* [WHAT YOU NEED TO DO]:
Only the lines holding the word "realizar" are wanted; copy each of them from the listing.

======== DATA FOR THE TASK

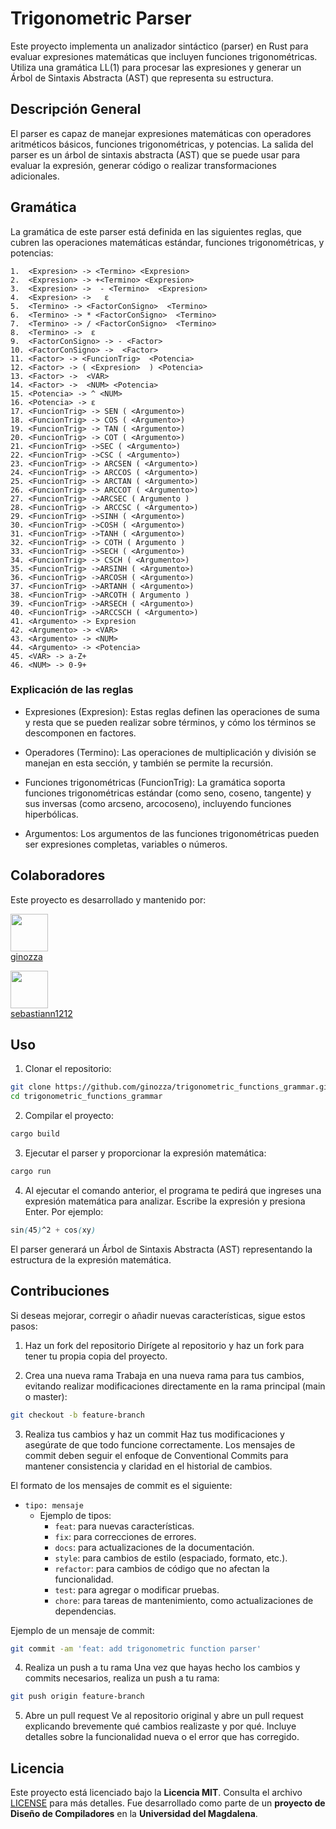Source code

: # Trigonometric Parser
Este proyecto implementa un analizador sintáctico (parser) en Rust para evaluar expresiones matemáticas que incluyen funciones trigonométricas. Utiliza una gramática LL(1) para procesar las expresiones y generar un Árbol de Sintaxis Abstracta (AST) que representa su estructura.

## Descripción General
El parser es capaz de manejar expresiones matemáticas con operadores aritméticos básicos, funciones trigonométricas, y potencias. La salida del parser es un árbol de sintaxis abstracta (AST) que se puede usar para evaluar la expresión, generar código o realizar transformaciones adicionales.

## Gramática
La gramática de este parser está definida en las siguientes reglas, que cubren las operaciones matemáticas estándar, funciones trigonométricas, y potencias:

```
1.	<Expresion> -> <Termino> <Expresion>
2.	<Expresion> -> +<Termino> <Expresion>  
3.	<Expresion> ->  - <Termino>  <Expresion> 
4.	<Expresion> ->   ε
5.	<Termino> -> <FactorConSigno>  <Termino>  
6.	<Termino> -> * <FactorConSigno>  <Termino>  
7.	<Termino> -> / <FactorConSigno>  <Termino>  
8.	<Termino> ->  ε
9.	<FactorConSigno> -> - <Factor>
10.	<FactorConSigno> ->  <Factor>
11.	<Factor> -> <FuncionTrig>  <Potencia>  
12.	<Factor> -> ( <Expresion>  ) <Potencia>  
13.	<Factor> ->  <VAR> 
14.	<Factor> ->  <NUM> <Potencia>
15.	<Potencia> -> ^ <NUM> 
16.	<Potencia> -> ε
17.	<FuncionTrig> -> SEN ( <Argumento>) 
18.	<FuncionTrig> -> COS ( <Argumento>)
19.	<FuncionTrig> -> TAN ( <Argumento>) 
20.	<FuncionTrig> -> COT ( <Argumento>) 
21.	<FuncionTrig> ->SEC ( <Argumento>) 
22.	<FuncionTrig> ->CSC ( <Argumento>) 
23.	<FuncionTrig> -> ARCSEN ( <Argumento>) 
24.	<FuncionTrig> -> ARCCOS ( <Argumento>) 
25.	<FuncionTrig> -> ARCTAN ( <Argumento>) 
26.	<FuncionTrig> -> ARCCOT ( <Argumento>) 
27.	<FuncionTrig> ->ARCSEC ( Argumento ) 
28.	<FuncionTrig> -> ARCCSC ( <Argumento>) 
29.	<FuncionTrig> ->SINH ( <Argumento>) 
30.	<FuncionTrig> ->COSH ( <Argumento>) 
31.	<FuncionTrig> ->TANH ( <Argumento>) 
32.	<FuncionTrig> -> COTH ( Argumento ) 
33.	<FuncionTrig> ->SECH ( <Argumento>) 
34.	<FuncionTrig> -> CSCH ( <Argumento>) 
35.	<FuncionTrig> ->ARSINH ( <Argumento>)
36.	<FuncionTrig> ->ARCOSH ( <Argumento>)
37.	<FuncionTrig> ->ARTANH ( <Argumento>)
38.	<FuncionTrig> ->ARCOTH ( Argumento )
39.	<FuncionTrig> ->ARSECH ( <Argumento>) 
40.	<FuncionTrig> ->ARCCSCH ( <Argumento>)
41.	<Argumento> -> Expresion 
42.	<Argumento> -> <VAR> 
43.	<Argumento> -> <NUM> 
44.	<Argumento> -> <Potencia>
45.	<VAR> -> a-Z+
46.	<NUM> -> 0-9+
```

### Explicación de las reglas
- Expresiones (Expresion): Estas reglas definen las operaciones de suma y resta que se pueden realizar sobre términos, y cómo los términos se descomponen en factores.

- Operadores (Termino): Las operaciones de multiplicación y división se manejan en esta sección, y también se permite la recursión.

- Funciones trigonométricas (FuncionTrig): La gramática soporta funciones trigonométricas estándar (como seno, coseno, tangente) y sus inversas (como arcseno, arcocoseno), incluyendo funciones hiperbólicas.

- Argumentos: Los argumentos de las funciones trigonométricas pueden ser expresiones completas, variables o números.

## Colaboradores
Este proyecto es desarrollado y mantenido por:

[<img src="https://github.com/ginozza.png" width="60px;" /><br /><sub><a href="https://github.com/ginozza">ginozza</a></sub>](https://github.com/ginozza)

[<img src="https://github.com/sebastiann1212.png" width="60px;" /><br /><sub><a href="https://github.com/sebastiann1212">sebastiann1212</a></sub>](https://github.com/sebastiann1212)

## Uso
1. Clonar el repositorio:
```bash
git clone https://github.com/ginozza/trigonometric_functions_grammar.git
cd trigonometric_functions_grammar
```

2. Compilar el proyecto:
```bash
cargo build
```

3. Ejecutar el parser y proporcionar la expresión matemática:
```bash
cargo run
```

4. Al ejecutar el comando anterior, el programa te pedirá que ingreses una expresión matemática para analizar. Escribe la expresión y presiona Enter. Por ejemplo:
```scss
sin(45)^2 + cos(xy)
```

El parser generará un Árbol de Sintaxis Abstracta (AST) representando la estructura de la expresión matemática.

## Contribuciones
Si deseas mejorar, corregir o añadir nuevas características, sigue estos pasos:

1. Haz un fork del repositorio
Dirígete al repositorio y haz un fork para tener tu propia copia del proyecto.

2. Crea una nueva rama
Trabaja en una nueva rama para tus cambios, evitando realizar modificaciones directamente en la rama principal (main o master):

```bash
git checkout -b feature-branch
```

3. Realiza tus cambios y haz un commit
Haz tus modificaciones y asegúrate de que todo funcione correctamente. Los mensajes de commit deben seguir el enfoque de Conventional Commits para mantener consistencia y claridad en el historial de cambios.

El formato de los mensajes de commit es el siguiente:

- `tipo: mensaje`
    - Ejemplo de tipos:
        - `feat`: para nuevas características.
        - `fix`: para correcciones de errores.
        - `docs`: para actualizaciones de la documentación.
        - `style`: para cambios de estilo (espaciado, formato, etc.).
        - `refactor`: para cambios de código que no afectan la funcionalidad.
        - `test`: para agregar o modificar pruebas.
        - `chore`: para tareas de mantenimiento, como actualizaciones de dependencias.

Ejemplo de un mensaje de commit:

```bash
git commit -am 'feat: add trigonometric function parser'
```

4. Realiza un push a tu rama
Una vez que hayas hecho los cambios y commits necesarios, realiza un push a tu rama:

```bash
git push origin feature-branch
```

5. Abre un pull request
Ve al repositorio original y abre un pull request explicando brevemente qué cambios realizaste y por qué. Incluye detalles sobre la funcionalidad nueva o el error que has corregido.

## Licencia

Este proyecto está licenciado bajo la **Licencia MIT**. Consulta el archivo [LICENSE](https://github.com/ginozza/trigonometric-parser/blob/main/LICENSE) para más detalles. Fue desarrollado como parte de un **proyecto de Diseño de Compiladores** en la **Universidad del Magdalena**.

================

* [FINISHED TASK]:
El parser es capaz de manejar expresiones matemáticas con operadores aritméticos básicos, funciones trigonométricas, y potencias. La salida del parser es un árbol de sintaxis abstracta (AST) que se puede usar para evaluar la expresión, generar código o realizar transformaciones adicionales.
- Expresiones (Expresion): Estas reglas definen las operaciones de suma y resta que se pueden realizar sobre términos, y cómo los términos se descomponen en factores.
Trabaja en una nueva rama para tus cambios, evitando realizar modificaciones directamente en la rama principal (main o master):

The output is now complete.